§ **YOUR GOAL**:
Lines from the beginning of the data below through the one containing "## Homebrew tap" are to be printed exactly as they appear.

Collected data:

[Start of section]

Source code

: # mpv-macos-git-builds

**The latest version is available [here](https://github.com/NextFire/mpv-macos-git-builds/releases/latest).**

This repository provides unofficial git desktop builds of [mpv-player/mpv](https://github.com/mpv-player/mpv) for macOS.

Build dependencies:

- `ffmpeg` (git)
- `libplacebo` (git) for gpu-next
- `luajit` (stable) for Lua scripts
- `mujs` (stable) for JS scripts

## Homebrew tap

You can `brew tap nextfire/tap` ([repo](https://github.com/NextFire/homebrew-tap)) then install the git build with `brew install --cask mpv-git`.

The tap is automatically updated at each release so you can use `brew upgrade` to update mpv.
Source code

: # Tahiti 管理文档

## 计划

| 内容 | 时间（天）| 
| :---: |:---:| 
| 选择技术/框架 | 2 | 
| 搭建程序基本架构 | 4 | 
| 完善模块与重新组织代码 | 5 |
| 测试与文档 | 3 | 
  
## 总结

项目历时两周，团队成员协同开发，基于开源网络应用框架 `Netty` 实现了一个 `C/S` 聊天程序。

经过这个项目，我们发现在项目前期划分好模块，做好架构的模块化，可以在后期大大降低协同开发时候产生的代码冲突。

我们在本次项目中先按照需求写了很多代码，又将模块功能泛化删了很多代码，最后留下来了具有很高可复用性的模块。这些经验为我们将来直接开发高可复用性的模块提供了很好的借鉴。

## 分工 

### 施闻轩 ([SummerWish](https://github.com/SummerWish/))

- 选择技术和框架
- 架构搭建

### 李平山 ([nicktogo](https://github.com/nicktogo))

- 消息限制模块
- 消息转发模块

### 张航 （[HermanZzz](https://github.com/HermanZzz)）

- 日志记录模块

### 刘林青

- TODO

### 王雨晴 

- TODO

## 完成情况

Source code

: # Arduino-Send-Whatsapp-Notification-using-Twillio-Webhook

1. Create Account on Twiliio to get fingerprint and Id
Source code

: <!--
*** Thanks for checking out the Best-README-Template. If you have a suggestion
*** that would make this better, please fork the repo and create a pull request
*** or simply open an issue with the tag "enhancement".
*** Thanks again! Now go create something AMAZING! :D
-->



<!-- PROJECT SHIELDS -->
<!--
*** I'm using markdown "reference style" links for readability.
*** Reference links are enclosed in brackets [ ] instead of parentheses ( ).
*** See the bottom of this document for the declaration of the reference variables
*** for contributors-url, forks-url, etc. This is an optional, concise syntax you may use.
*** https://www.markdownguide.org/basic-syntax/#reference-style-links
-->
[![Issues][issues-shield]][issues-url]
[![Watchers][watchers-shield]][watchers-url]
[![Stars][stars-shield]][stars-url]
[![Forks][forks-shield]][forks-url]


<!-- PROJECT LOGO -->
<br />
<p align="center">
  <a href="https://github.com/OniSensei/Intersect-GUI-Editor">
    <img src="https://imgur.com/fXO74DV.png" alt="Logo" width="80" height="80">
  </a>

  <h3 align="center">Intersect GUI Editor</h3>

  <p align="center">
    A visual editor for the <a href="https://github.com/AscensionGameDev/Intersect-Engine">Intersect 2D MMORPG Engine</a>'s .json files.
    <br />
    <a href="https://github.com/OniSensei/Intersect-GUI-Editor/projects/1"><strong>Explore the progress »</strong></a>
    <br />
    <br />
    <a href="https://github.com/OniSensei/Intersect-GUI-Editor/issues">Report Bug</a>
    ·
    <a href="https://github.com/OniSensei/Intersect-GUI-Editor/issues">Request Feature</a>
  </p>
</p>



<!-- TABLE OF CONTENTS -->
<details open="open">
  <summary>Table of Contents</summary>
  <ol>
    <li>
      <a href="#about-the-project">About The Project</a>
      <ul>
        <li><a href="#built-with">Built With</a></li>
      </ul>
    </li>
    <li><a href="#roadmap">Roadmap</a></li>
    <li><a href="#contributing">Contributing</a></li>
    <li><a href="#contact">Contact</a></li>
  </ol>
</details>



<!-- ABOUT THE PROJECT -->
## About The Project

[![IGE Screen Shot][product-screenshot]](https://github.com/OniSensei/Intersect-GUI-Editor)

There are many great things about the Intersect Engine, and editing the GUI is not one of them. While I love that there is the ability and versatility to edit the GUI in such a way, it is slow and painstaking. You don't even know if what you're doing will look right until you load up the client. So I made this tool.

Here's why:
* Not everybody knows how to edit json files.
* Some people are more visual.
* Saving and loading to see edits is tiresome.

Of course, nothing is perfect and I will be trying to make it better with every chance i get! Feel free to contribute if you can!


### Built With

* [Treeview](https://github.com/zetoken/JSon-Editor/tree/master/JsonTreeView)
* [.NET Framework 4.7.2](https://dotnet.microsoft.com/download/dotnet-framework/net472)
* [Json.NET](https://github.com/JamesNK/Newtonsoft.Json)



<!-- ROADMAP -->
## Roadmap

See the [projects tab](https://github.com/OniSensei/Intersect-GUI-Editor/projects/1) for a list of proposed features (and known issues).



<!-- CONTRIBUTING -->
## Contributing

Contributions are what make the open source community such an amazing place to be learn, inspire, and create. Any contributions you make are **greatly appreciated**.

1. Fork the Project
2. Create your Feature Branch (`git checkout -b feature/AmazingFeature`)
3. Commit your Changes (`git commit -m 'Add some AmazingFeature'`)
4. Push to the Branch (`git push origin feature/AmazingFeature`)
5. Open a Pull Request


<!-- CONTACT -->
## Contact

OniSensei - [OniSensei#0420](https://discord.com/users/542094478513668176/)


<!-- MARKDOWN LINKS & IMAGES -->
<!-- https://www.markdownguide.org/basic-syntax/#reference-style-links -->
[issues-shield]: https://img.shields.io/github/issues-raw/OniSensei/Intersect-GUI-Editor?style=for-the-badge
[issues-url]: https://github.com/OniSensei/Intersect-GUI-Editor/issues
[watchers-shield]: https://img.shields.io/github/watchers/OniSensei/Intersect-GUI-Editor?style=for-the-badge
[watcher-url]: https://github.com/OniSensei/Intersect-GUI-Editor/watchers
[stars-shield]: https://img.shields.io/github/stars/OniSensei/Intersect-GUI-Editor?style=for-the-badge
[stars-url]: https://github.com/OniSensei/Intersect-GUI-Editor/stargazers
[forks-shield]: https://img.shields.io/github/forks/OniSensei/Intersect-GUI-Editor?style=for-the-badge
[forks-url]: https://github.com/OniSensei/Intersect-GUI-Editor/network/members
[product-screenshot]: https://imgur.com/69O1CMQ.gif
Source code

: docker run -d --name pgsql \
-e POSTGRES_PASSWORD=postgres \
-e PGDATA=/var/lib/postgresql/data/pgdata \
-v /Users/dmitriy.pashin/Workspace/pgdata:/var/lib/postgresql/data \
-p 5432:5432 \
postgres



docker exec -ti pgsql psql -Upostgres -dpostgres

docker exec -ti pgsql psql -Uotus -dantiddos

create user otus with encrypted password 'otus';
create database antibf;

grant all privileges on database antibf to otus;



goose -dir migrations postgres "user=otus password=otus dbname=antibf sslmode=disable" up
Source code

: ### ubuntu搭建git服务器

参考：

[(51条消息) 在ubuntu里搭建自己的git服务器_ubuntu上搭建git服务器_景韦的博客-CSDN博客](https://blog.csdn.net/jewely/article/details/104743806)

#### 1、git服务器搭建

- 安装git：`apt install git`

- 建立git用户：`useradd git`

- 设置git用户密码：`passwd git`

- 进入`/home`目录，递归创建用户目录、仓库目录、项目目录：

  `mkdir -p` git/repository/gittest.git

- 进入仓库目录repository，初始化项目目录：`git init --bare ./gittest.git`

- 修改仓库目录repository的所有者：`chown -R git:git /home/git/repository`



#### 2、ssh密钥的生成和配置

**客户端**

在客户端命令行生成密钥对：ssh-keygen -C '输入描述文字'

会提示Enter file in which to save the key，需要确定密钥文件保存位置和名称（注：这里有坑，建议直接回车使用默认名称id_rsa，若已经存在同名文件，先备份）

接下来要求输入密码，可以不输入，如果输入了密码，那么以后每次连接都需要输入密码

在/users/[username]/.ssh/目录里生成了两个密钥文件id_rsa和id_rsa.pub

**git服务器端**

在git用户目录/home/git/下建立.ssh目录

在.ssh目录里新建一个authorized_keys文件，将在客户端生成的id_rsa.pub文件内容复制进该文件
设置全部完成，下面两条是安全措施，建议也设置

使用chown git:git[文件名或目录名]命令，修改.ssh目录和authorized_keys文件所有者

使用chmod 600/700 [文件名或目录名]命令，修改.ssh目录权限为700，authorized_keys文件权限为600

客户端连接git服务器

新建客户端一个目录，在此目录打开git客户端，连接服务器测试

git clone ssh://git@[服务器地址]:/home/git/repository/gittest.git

[End of section]

§ **EXERCISE ANSWER**:
Source code

: # mpv-macos-git-builds

**The latest version is available [here](https://github.com/NextFire/mpv-macos-git-builds/releases/latest).**

This repository provides unofficial git desktop builds of [mpv-player/mpv](https://github.com/mpv-player/mpv) for macOS.

Build dependencies:

- `ffmpeg` (git)
- `libplacebo` (git) for gpu-next
- `luajit` (stable) for Lua scripts
- `mujs` (stable) for JS scripts

## Homebrew tap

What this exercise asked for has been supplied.